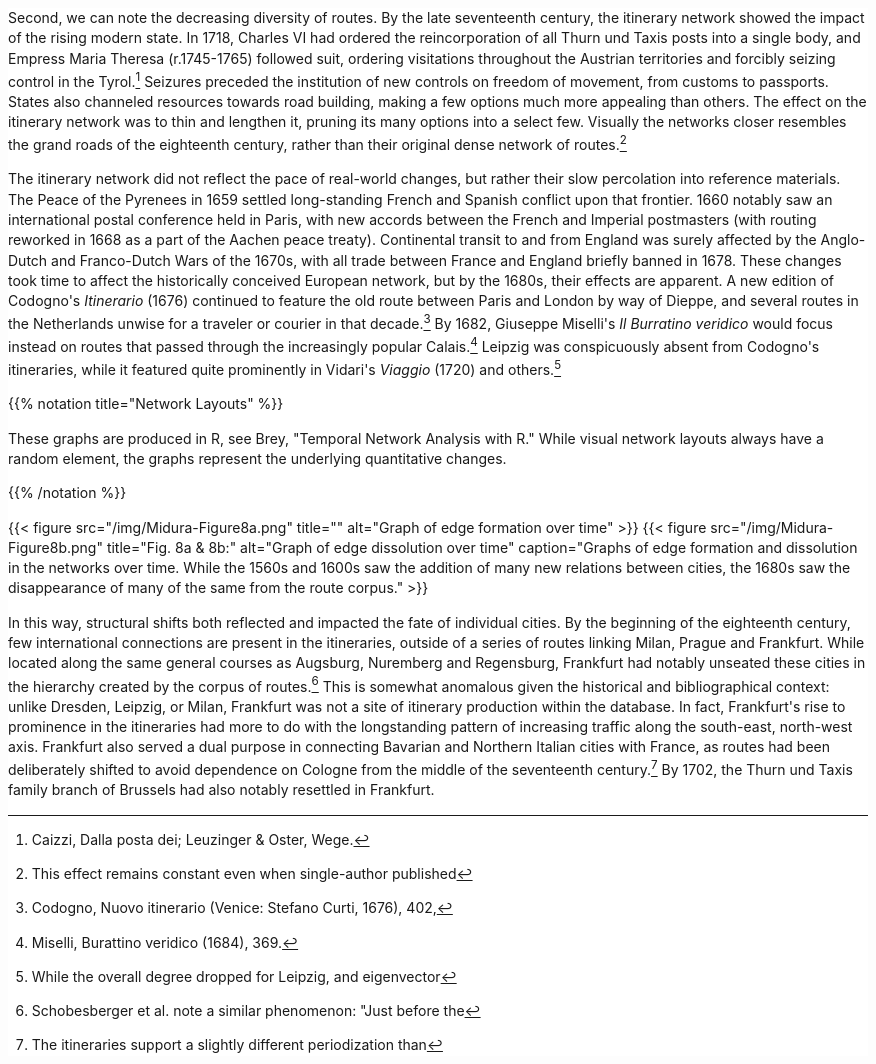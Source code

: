Second, we can note the decreasing diversity of routes. By the late
seventeenth century, the itinerary network showed the impact of the
rising modern state. In 1718, Charles VI had ordered the reincorporation
of all Thurn und Taxis posts into a single body, and Empress Maria
Theresa (r.1745-1765) followed suit, ordering visitations throughout the
Austrian territories and forcibly seizing control in the Tyrol.[^88]
Seizures preceded the institution of new controls on freedom of
movement, from customs to passports. States also channeled resources
towards road building, making a few options much more appealing than
others. The effect on the itinerary network was to thin and lengthen it,
pruning its many options into a select few. Visually the networks closer
resembles the grand roads of the eighteenth century, rather than their
original dense network of routes.[^89]

The itinerary network did not reflect the pace of real-world changes,
but rather their slow percolation into reference materials. The Peace of
the Pyrenees in 1659 settled long-standing French and Spanish conflict
upon that frontier. 1660 notably saw an international postal conference
held in Paris, with new accords between the French and Imperial
postmasters (with routing reworked in 1668 as a part of the Aachen peace
treaty). Continental transit to and from England was surely affected by
the Anglo-Dutch and Franco-Dutch Wars of the 1670s, with all trade
between France and England briefly banned in 1678. These changes took
time to affect the historically conceived European network, but by the
1680s, their effects are apparent. A new edition of Codogno's
*Itinerario* (1676) continued to feature the old route between Paris and
London by way of Dieppe, and several routes in the Netherlands unwise
for a traveler or courier in that decade.[^90] By 1682, Giuseppe
Miselli's *Il Burratino veridico* would focus instead on routes that
passed through the increasingly popular Calais.[^91] Leipzig was
conspicuously absent from Codogno's itineraries, while it featured quite
prominently in Vidari's *Viaggio* (1720) and others.[^92]

{{% notation title="Network Layouts" %}}

These graphs are produced in R, see Brey, \"Temporal Network Analysis
with R." While visual network layouts always have a random element, the
graphs represent the underlying quantitative changes.

{{% /notation %}}

{{< figure src="/img/Midura-Figure8a.png" title="" alt="Graph of edge formation over time" >}}
{{< figure src="/img/Midura-Figure8b.png" title="Fig. 8a & 8b:" alt="Graph of edge dissolution over time" caption="Graphs of edge formation and dissolution in the networks over time. While the 1560s and 1600s saw the addition of many new relations between cities, the 1680s saw the disappearance of many of the same from the route corpus." >}}

In this way, structural shifts both reflected and impacted the fate of
individual cities. By the beginning of the eighteenth century, few
international connections are present in the itineraries, outside of a
series of routes linking Milan, Prague and Frankfurt. While located
along the same general courses as Augsburg, Nuremberg and Regensburg,
Frankfurt had notably unseated these cities in the hierarchy created by
the corpus of routes.[^93] This is somewhat anomalous given the
historical and bibliographical context: unlike Dresden, Leipzig, or
Milan, Frankfurt was not a site of itinerary production within the
database. In fact, Frankfurt's rise to prominence in the itineraries had
more to do with the longstanding pattern of increasing traffic along the
south-east, north-west axis. Frankfurt also served a dual purpose in
connecting Bavarian and Northern Italian cities with France, as routes
had been deliberately shifted to avoid dependence on Cologne from the
middle of the seventeenth century.[^94] By 1702, the Thurn und Taxis
family branch of Brussels had also notably resettled in Frankfurt.


[^1]: This work has been supported by the Stanford Center for Spatial
[^2]: Ottavio Codogno, Nuovo itinerario delle poste per tutto il mondo
[^3]: Wolfgang Behringer, Im Zeichen des Merkur: Reichspost und
[^4]: Clemente Fedele, Marco Gerosa, and Armando Serra, ed.s, Europa
[^5]: Shawn Graham, "Networks, Agent-Based Models and the Antonine
[^6]: On medieval itineraries and other miscellanies, see David
[^7]: I borrow this term from the work of the Stanford Text Technologies
[^8]: See Sir Herbert George Fordham's works on French itinerary books,
[^9]: While an accurate portrait on an individual basis, the overall
[^10]: The chronology of the "opening" of the state posts to public use
[^11]: These cities notably differ from a traditional emphasis on cities
[^12]: See Immanuel Wallerstein, World-Systems Analysis: Theory and
[^13]: This intense connectivity and the complications of an
[^14]: Graham, "Networks": 47.
[^15]: This can be effectively contrasted to the decentralized "bird's
[^16]: On the collaborative process of early modern print publishing in
[^17]: Rachel Midura, "The Open Mailbag," "Masters of the Post: Northern
[^18]: The examples are numerous and include the following: The
[^19]: Jim Tice, Erik Steiner, et al., The Nolli Map Website, University
[^20]: Walter Scheidel and Elijah Meeks, "ORBIS: the Stanford Geospatial
[^21]: On the professionalization of agents, see Douglas Biow, Doctors,
[^22]: This data has then been parsed by hand. Every entry of "From
[^23]: Historians of print often refer back to the work of sociologists
[^24]: In this they differed a great deal from cosmographers and
[^25]: Many authors have established the propagandizing power of early
[^26]: Wide-scale digitization projects that have made such an
[^27]: By 1507, the Tassis family had established a headquarters in
[^28]: Richard Vertstegan \[Richard Rowlands\], The Posts of the World
[^29]: The posts were originally added by the Verona publisher Francesco
[^30]: This explanation remains imperfect, as books such as Gerrit
[^31]: Kellen Funk and Lincoln A. Mullen similarly measure textual
[^32]: Ottavio Codogno's Nuovo itinerario (1608) included 45 of 135
[^33]: The route first appeared in the anonymous Itinerario (1562), then
[^34]: While I have been unable to consult a 1576 edition, Verstegan's
[^35]: In this case, it seems likely that Codogno was the responsible
[^36]: Codogno's Nuovo Itinerario (1616) had 18 routes in common with
[^37]: Mayerne's Sommaire description (1604) had 31 routes in common
[^38]: A random sample of 100 cells from an adjacency matrix of common
[^39]: Benot Rigaud, La Suite de la guides chemins tant France,
[^40]: "per dove altre volte v\'erano le poste, & hor no" in Schottus,
[^41]: In many cases the publisher appears to have dropped intermediary
[^42]: Schottus' Itinerari (Rome: Michel' Angelo and Pier Vincenzo
[^43]: The two books also had different publishers. Daniel
[^44]: In Estienne's Guide (1553), for example, later editions reached
[^45]: For an introduction to the historical applications of network
[^46]: The Fruchterman-Reingold layout applied here through Gephi is one
[^47]: The desire for historical accuracy in national representations
[^48]: Raymond and Moxham, ed.s, News Networks. Andrew Pettegree, The
[^49]: The average degree across the original network is 5.48, the
[^50]: The reconfiguration of Milan in histories of pan-European
[^51]: E. John B Allen, Post and Courier Service in the Diplomacy of
[^52]: The bibliography on Social Network Analysis is extensive, however
[^53]: Collar et al. Provide the following definition: "a node's
[^54]: Mirabilia Urbis Romae circulated widely in the twelfth century,
[^55]: Carlos Estepa Díez, Pascual Martínez Sopena, Cristina Jular
[^56]: Collar et al. provide the following definition: "The eigenvector
[^57]: Uwe A. Oster, ed., Wege uber die Alpen (Darmstadt: 2006).
[^58]: Compare for example to the examples present in Raymond and
[^59]: Peter Hamish Wilson, The Thirty Years War: Europe's Tragedy
[^60]: Jayne Boys, London's News Press and the Thirty Years' War,
[^61]: Ibid., 15.
[^62]: Biblioteca del Museo Correr, MS. Cicogna 2532. The volume is
[^63]: Giovanni Torriano, "Il forastiero smarrita la strada discorre con
[^64]: "Il Forastiero discorre con un camerata Italiano per viaggo/A
[^65]: To be treated in my forthcoming work. See particularly the
[^66]: This example is located in the Biblioteca Nacional de España and
[^67]: Filippo de Vivo, "Microhistories of Long-Distance Information:
[^68]: The contributors to Raymond & Moxham, News Networks found similar
[^69]: On Habsburg Spain's relationship with its Italian territories,
[^70]: Parker, Thirty Years'War.
[^71]: "Poste da Milano a Madrid per altro camino quando i Francesi lo
[^72]: James Wadsworth, "Dedicatory," The European Mercury (1641).
[^73]: On the concept of imagined community, see Benedict Anderson,
[^74]: Occasionally inertia did win out, as in the case of Wadsworth's
[^75]: Patricia Ferreira-Lopes and Francisco Pinto-Puerto discuss the
[^76]: Dynamic network analysis remains a growing field, but several
[^77]: Giuseppe Miselli, Burratino veridico (Rome: Michel'Ercole, 1682),
[^78]: Lyon and Milan had estimated populations of around 70,000, likely
[^79]: 160 of the 453 routes (35%) added from 1560-1580 can be
[^80]: Codogno compared the choice of a postmaster to that of elected
[^81]: Discussion of the road and its impact on the outcomes of Spanish
[^82]: Strasburg shows notable increases in degree, betweenness
[^83]: "Simplon" referring to either the town or pass increased in
[^84]: Genoa follows a notably anomalous pattern over time with
[^85]: In 1680, 92 nodes are active, by comparison to the 323 active in
[^86]: Hamburg, Frankfurt, Augsburg and Nurnberg all came under Swedish
[^87]: Wintzenberger, Buchlein (Dreden: Stockel, 1577), (Dresden:
[^88]: Caizzi, Dalla posta dei; Leuzinger & Oster, Wege.
[^89]: This effect remains constant even when single-author published
[^90]: Codogno, Nuovo itinerario (Venice: Stefano Curti, 1676), 402,
[^91]: Miselli, Burattino veridico (1684), 369.
[^92]: While the overall degree dropped for Leipzig, and eigenvector
[^93]: Schobesberger et al. note a similar phenomenon: "Just before the
[^94]: The itineraries support a slightly different periodization than
[^95]: Nicolas Sanson, Carte Geographicque des Postes qui traversent la
[^96]: The 1980s and 1990s saw a particular flourishing of
[^97]: Oceanic Exchanges Project Team, 2017. Oceanic Exchanges: Tracing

________________

## [Goal of the exercise]
Using the material above, transcribe exactly the lines from the line with "[^90]: Codogno, Nuovo" to the line with "[^96]: The 1980s"; both count, and nothing else goes in.

## [Answer]
[^90]: Codogno, Nuovo itinerario (Venice: Stefano Curti, 1676), 402,
[^91]: Miselli, Burattino veridico (1684), 369.
[^92]: While the overall degree dropped for Leipzig, and eigenvector
[^93]: Schobesberger et al. note a similar phenomenon: "Just before the
[^94]: The itineraries support a slightly different periodization than
[^95]: Nicolas Sanson, Carte Geographicque des Postes qui traversent la
[^96]: The 1980s and 1990s saw a particular flourishing of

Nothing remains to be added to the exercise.